Critical Accounting Policies

Our discussion and analysis of our financial condition and results of operations are based upon our consolidated financial statements that have been prepared in accordance with GAAP. The preparation of our financial statements requires us to make assumptions and estimates that affect the reported amounts of assets and liabilities and disclosure of contingent assets and liabilities at the dates of the financial statements and the reported amounts of revenues and expenses during the reporting periods. We base our estimates on historical experience and various other assumptions that we believe are reasonable; however, actual results may differ. Our significant accounting policies are described in Note 2 to our consolidated audited financial statements included elsewhere in this annual report. We believe the following critical accounting policies involve significant judgments, estimates, and a high degree of uncertainty in the preparation of our financial statements.

Reserves. Our most significant financial estimates are based on estimates of proved gas reserves. Proved gas reserves represent estimated quantities of gas that geological and engineering data demonstrate, with reasonable certainty, to be recoverable in future years from known reservoirs under economic and operating conditions existing at the time the estimates were made. There are numerous uncertainties inherent in estimating quantities of proved reserves and in projecting future revenues, rates of production, and timing of development expenditures, including many factors beyond our control. The estimation process relies on assumptions and interpretations of available geologic, geophysical, engineering, and production data and, the accuracy of reserve estimates is a function of the quality and quantity of available data, engineering and geologic interpretation, and judgment. In addition, as a result of changing market conditions, natural gas prices and future development costs will change from year to year, causing estimates of proved reserves to also change. Estimates of proved reserves are key components of our most significant financial estimates involving our unevaluated properties, our rate for recording depreciation, depletion and amortization and our full cost ceiling limitation. Our reserves are fully engineered on an annual basis by D&M and Ryder Scott, independent petroleum engineers.

Gas PropertiesThe method of accounting for gas properties determines what costs are capitalized and how these costs are ultimately matched with revenues and expenses. We use the full cost method of accounting for gas properties as prescribed by the United States Securities and Exchange Commission (“SEC”). Under this method, all direct costs and certain indirect costs associated with the acquisition, exploration, and development of our gas properties are capitalized and segregated into U.S. and Canadian cost centers.

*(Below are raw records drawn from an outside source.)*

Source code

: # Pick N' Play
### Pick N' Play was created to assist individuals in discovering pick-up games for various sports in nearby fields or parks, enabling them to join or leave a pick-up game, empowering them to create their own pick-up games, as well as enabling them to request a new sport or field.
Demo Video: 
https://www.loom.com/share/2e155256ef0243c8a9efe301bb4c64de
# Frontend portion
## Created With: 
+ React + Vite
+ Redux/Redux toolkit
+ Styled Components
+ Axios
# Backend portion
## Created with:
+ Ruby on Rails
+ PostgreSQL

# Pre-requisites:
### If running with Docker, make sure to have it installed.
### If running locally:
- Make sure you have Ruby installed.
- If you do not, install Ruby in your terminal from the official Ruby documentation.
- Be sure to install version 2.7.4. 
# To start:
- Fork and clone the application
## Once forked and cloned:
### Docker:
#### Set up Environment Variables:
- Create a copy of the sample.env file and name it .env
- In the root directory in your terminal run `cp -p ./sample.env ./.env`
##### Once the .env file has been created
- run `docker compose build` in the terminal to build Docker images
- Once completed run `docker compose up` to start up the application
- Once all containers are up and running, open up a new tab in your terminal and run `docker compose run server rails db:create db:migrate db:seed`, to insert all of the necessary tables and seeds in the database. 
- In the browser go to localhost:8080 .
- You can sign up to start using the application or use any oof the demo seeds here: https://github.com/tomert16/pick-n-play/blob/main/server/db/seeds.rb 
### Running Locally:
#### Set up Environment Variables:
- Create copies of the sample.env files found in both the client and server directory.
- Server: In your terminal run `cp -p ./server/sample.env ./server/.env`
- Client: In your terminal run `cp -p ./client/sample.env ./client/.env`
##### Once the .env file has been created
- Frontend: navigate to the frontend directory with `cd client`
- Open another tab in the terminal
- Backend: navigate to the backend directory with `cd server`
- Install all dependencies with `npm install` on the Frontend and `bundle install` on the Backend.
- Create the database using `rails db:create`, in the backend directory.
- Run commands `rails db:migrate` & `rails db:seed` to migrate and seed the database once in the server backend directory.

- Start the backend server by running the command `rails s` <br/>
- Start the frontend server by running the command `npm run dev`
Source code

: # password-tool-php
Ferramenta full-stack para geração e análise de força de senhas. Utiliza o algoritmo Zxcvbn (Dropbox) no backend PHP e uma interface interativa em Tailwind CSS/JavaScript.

Gas properties are depleted using the units-of-production method. The depletion expense is significantly affected by the unamortized historical and future development costs and the estimated proved gas reserves. Estimation of proved gas reserves relies on professional judgment and use of factors that cannot be precisely determined. Subsequent proved reserve estimates materially different from those reported would change the depletion expense recognized during the future reporting period. No gains or losses are recognized upon the sale or disposition of gas properties unless the sale or disposition represents a significant quantity of gas reserves, which would have a significant impact on the depreciation, depletion and amortization rate.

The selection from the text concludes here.